Several counties – including Cook and Champaign – already have programs meant to remind detainees they can vote. Cook County has its own temporary polling place inside its jail while others would have to help inmates to vote by mail.
Khadine Bennett, director of advocacy and intergovernmental affairs with the ACLU of Illinois, said she hopes Gov. Bruce Rauner signs the proposal into law. “This is a governor who’s said that he believes in redemption and rehabilitation it’s a bipartisan bill – it got out of both chambers with bipartisan support, because this is about the idea that people don’t lose this right,” she said.
Bennett said the measure would have the State Board of Elections create “know your rights” pamphlets for the formerly incarcerated since many don’t know their right to vote is reinstated upon release. It would be up to the Department of Corrections to distribute them.
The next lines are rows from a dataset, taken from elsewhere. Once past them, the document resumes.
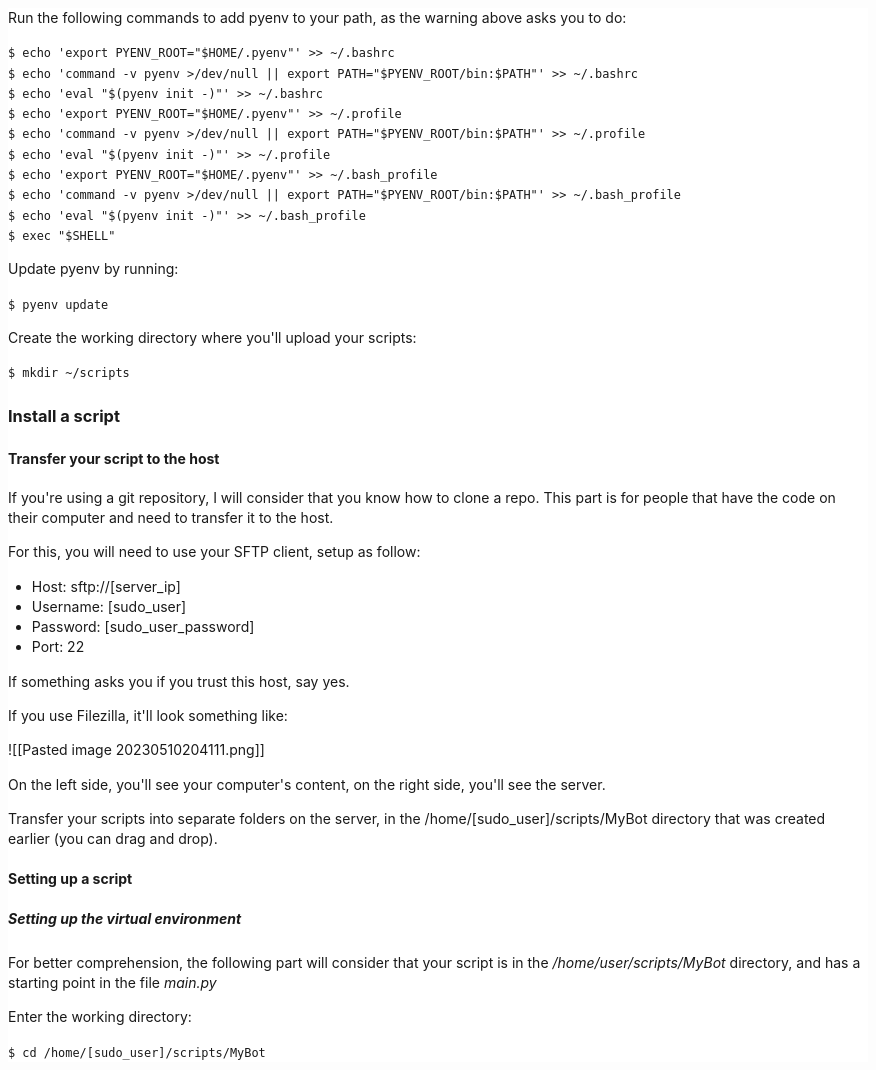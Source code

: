 Run the following commands to add pyenv to your path, as the warning above asks you to do:

```shell
$ echo 'export PYENV_ROOT="$HOME/.pyenv"' >> ~/.bashrc
$ echo 'command -v pyenv >/dev/null || export PATH="$PYENV_ROOT/bin:$PATH"' >> ~/.bashrc
$ echo 'eval "$(pyenv init -)"' >> ~/.bashrc
$ echo 'export PYENV_ROOT="$HOME/.pyenv"' >> ~/.profile
$ echo 'command -v pyenv >/dev/null || export PATH="$PYENV_ROOT/bin:$PATH"' >> ~/.profile
$ echo 'eval "$(pyenv init -)"' >> ~/.profile
$ echo 'export PYENV_ROOT="$HOME/.pyenv"' >> ~/.bash_profile
$ echo 'command -v pyenv >/dev/null || export PATH="$PYENV_ROOT/bin:$PATH"' >> ~/.bash_profile
$ echo 'eval "$(pyenv init -)"' >> ~/.bash_profile
$ exec "$SHELL"
```

Update pyenv by running:

```shell
$ pyenv update
```

Create the working directory where you'll upload your scripts:

```shell
$ mkdir ~/scripts
```
### Install a script
#### Transfer your script to the host
If you're using a git repository, I will consider that you know how to clone a repo.
This part is for people that have the code on their computer and need to transfer it to the host.

For this, you will need to use your SFTP client, setup as follow:

* Host: sftp://[server_ip]
* Username: [sudo_user]
* Password: [sudo_user_password]
* Port: 22

If something asks you if you trust this host, say yes.

If you use Filezilla, it'll look something like:

![[Pasted image 20230510204111.png]]

On the left side, you'll see your computer's content, on the right side, you'll see the server.

Transfer your scripts into separate folders on the server, in the /home/[sudo_user]/scripts/MyBot directory that was created earlier (you can drag and drop).
#### Setting up a script
##### Setting up the virtual environment
For better comprehension, the following part will consider that your script is in the */home/user/scripts/MyBot* directory, and has a starting point in the file *main.py*

Enter the working directory:

```shell
$ cd /home/[sudo_user]/scripts/MyBot
```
But not everyone agreed with what the measure is trying to accomplish. During a House debate in April, some legislators argued former inmates and pre-trial detainees should self-initiate the process. Despite the opposition there, the vote was 64-37.
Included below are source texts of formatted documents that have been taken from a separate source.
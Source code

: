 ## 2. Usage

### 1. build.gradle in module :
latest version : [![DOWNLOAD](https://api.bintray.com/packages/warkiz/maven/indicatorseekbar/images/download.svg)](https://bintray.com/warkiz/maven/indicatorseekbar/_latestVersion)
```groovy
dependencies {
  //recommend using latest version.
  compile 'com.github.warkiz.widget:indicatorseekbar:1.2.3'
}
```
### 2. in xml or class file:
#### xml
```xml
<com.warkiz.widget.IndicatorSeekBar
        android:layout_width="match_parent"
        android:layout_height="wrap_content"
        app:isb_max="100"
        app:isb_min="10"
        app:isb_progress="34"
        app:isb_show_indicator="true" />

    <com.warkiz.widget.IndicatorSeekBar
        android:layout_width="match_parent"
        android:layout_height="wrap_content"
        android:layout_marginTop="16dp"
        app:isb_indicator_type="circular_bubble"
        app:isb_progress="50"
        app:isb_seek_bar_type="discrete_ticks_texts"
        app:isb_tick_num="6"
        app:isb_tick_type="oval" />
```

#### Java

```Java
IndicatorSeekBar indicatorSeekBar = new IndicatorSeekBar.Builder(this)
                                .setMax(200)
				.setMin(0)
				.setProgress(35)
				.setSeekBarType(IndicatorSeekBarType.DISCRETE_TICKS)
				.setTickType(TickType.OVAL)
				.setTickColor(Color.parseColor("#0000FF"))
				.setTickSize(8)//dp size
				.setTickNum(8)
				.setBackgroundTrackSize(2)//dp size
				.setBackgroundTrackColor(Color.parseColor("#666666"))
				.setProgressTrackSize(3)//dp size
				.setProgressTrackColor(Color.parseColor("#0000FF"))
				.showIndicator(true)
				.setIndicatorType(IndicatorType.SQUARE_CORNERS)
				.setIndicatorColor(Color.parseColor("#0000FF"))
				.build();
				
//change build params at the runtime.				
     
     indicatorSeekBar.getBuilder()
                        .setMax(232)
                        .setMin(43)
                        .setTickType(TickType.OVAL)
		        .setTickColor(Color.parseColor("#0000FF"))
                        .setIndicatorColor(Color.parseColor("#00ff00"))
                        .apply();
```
Among opposition in the Illinois Senate was Chris Nybo – an Elmhurst Republican. He said he believes the initiative is a “prison-voter drive” funded by taxpayers.“I think it does raise a questionable – let me put it this way – I think it raises an ethics question, whether we should be using government resources to essentially run a get out the vote program.”
The vote there was 38-17.
The measure now goes to Gov. Bruce Rauner. If he signs it, it will go into effect until the 2020 elections.